Records from a data collection:
--- START ---

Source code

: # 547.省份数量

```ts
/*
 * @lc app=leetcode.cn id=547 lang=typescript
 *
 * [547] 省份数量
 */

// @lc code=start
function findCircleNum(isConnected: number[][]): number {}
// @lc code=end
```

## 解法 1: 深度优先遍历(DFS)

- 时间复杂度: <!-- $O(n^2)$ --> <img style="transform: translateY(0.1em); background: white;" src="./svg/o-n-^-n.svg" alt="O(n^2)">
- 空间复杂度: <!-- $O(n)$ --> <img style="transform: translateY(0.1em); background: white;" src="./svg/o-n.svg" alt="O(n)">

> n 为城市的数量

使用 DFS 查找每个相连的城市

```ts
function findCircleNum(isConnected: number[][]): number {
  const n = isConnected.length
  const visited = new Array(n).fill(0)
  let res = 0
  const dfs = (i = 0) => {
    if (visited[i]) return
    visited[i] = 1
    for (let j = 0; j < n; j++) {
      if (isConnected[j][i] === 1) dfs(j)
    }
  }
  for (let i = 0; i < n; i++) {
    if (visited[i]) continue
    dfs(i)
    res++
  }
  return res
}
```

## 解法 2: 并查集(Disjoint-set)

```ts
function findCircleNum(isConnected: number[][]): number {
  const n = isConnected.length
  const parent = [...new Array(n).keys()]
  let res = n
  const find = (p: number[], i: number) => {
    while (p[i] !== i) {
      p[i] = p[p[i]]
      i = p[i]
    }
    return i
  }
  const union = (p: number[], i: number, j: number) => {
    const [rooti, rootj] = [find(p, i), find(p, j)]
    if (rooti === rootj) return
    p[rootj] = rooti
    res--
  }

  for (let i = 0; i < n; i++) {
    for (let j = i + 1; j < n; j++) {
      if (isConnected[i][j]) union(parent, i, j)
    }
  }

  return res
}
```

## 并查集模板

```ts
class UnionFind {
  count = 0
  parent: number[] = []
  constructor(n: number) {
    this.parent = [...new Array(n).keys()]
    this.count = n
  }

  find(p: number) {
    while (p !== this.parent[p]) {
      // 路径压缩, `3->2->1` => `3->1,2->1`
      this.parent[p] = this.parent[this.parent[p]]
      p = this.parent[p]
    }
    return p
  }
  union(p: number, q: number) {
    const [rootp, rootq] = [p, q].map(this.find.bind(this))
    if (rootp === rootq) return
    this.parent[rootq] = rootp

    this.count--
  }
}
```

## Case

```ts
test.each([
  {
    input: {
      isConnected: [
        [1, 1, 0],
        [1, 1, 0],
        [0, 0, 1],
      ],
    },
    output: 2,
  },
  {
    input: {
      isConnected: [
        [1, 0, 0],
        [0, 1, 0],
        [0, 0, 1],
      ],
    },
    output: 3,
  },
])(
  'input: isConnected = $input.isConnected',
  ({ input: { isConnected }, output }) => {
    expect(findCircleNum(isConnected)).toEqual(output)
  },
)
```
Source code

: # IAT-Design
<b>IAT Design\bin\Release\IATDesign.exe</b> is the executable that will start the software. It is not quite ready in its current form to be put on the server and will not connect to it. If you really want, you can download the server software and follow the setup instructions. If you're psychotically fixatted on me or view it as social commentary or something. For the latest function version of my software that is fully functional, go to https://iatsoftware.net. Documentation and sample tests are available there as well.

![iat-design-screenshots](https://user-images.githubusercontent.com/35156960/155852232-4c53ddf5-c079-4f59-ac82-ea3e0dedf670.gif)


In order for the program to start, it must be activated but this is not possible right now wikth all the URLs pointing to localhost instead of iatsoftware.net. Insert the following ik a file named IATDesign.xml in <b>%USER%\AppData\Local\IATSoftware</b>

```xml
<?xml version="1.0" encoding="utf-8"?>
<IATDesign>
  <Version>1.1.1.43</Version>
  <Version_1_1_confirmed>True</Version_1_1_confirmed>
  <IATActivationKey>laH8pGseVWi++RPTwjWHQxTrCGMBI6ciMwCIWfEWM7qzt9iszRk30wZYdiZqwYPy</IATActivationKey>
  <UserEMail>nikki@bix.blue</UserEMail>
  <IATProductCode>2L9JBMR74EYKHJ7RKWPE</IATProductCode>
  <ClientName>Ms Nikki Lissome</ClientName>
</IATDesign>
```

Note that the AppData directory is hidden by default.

--- END ---

:: Required action ::
All of the entries above need to be retyped exactly.

:: Result of the exercise ::
Source code

: # 547.省份数量

```ts
/*
 * @lc app=leetcode.cn id=547 lang=typescript
 *
 * [547] 省份数量
 */

// @lc code=start
function findCircleNum(isConnected: number[][]): number {}
// @lc code=end
```

## 解法 1: 深度优先遍历(DFS)

- 时间复杂度: <!-- $O(n^2)$ --> <img style="transform: translateY(0.1em); background: white;" src="./svg/o-n-^-n.svg" alt="O(n^2)">
- 空间复杂度: <!-- $O(n)$ --> <img style="transform: translateY(0.1em); background: white;" src="./svg/o-n.svg" alt="O(n)">

> n 为城市的数量

使用 DFS 查找每个相连的城市

```ts
function findCircleNum(isConnected: number[][]): number {
  const n = isConnected.length
  const visited = new Array(n).fill(0)
  let res = 0
  const dfs = (i = 0) => {
    if (visited[i]) return
    visited[i] = 1
    for (let j = 0; j < n; j++) {
      if (isConnected[j][i] === 1) dfs(j)
    }
  }
  for (let i = 0; i < n; i++) {
    if (visited[i]) continue
    dfs(i)
    res++
  }
  return res
}
```

## 解法 2: 并查集(Disjoint-set)

```ts
function findCircleNum(isConnected: number[][]): number {
  const n = isConnected.length
  const parent = [...new Array(n).keys()]
  let res = n
  const find = (p: number[], i: number) => {
    while (p[i] !== i) {
      p[i] = p[p[i]]
      i = p[i]
    }
    return i
  }
  const union = (p: number[], i: number, j: number) => {
    const [rooti, rootj] = [find(p, i), find(p, j)]
    if (rooti === rootj) return
    p[rootj] = rooti
    res--
  }

  for (let i = 0; i < n; i++) {
    for (let j = i + 1; j < n; j++) {
      if (isConnected[i][j]) union(parent, i, j)
    }
  }

  return res
}
```

## 并查集模板

```ts
class UnionFind {
  count = 0
  parent: number[] = []
  constructor(n: number) {
    this.parent = [...new Array(n).keys()]
    this.count = n
  }

  find(p: number) {
    while (p !== this.parent[p]) {
      // 路径压缩, `3->2->1` => `3->1,2->1`
      this.parent[p] = this.parent[this.parent[p]]
      p = this.parent[p]
    }
    return p
  }
  union(p: number, q: number) {
    const [rootp, rootq] = [p, q].map(this.find.bind(this))
    if (rootp === rootq) return
    this.parent[rootq] = rootp

    this.count--
  }
}
```

## Case

```ts
test.each([
  {
    input: {
      isConnected: [
        [1, 1, 0],
        [1, 1, 0],
        [0, 0, 1],
      ],
    },
    output: 2,
  },
  {
    input: {
      isConnected: [
        [1, 0, 0],
        [0, 1, 0],
        [0, 0, 1],
      ],
    },
    output: 3,
  },
])(
  'input: isConnected = $input.isConnected',
  ({ input: { isConnected }, output }) => {
    expect(findCircleNum(isConnected)).toEqual(output)
  },
)
```
Source code

: # IAT-Design
<b>IAT Design\bin\Release\IATDesign.exe</b> is the executable that will start the software. It is not quite ready in its current form to be put on the server and will not connect to it. If you really want, you can download the server software and follow the setup instructions. If you're psychotically fixatted on me or view it as social commentary or something. For the latest function version of my software that is fully functional, go to https://iatsoftware.net. Documentation and sample tests are available there as well.

![iat-design-screenshots](https://user-images.githubusercontent.com/35156960/155852232-4c53ddf5-c079-4f59-ac82-ea3e0dedf670.gif)


In order for the program to start, it must be activated but this is not possible right now wikth all the URLs pointing to localhost instead of iatsoftware.net. Insert the following ik a file named IATDesign.xml in <b>%USER%\AppData\Local\IATSoftware</b>

```xml
<?xml version="1.0" encoding="utf-8"?>
<IATDesign>
  <Version>1.1.1.43</Version>
  <Version_1_1_confirmed>True</Version_1_1_confirmed>
  <IATActivationKey>laH8pGseVWi++RPTwjWHQxTrCGMBI6ciMwCIWfEWM7qzt9iszRk30wZYdiZqwYPy</IATActivationKey>
  <UserEMail>nikki@bix.blue</UserEMail>
  <IATProductCode>2L9JBMR74EYKHJ7RKWPE</IATProductCode>
  <ClientName>Ms Nikki Lissome</ClientName>
</IATDesign>
```

Note that the AppData directory is hidden by default.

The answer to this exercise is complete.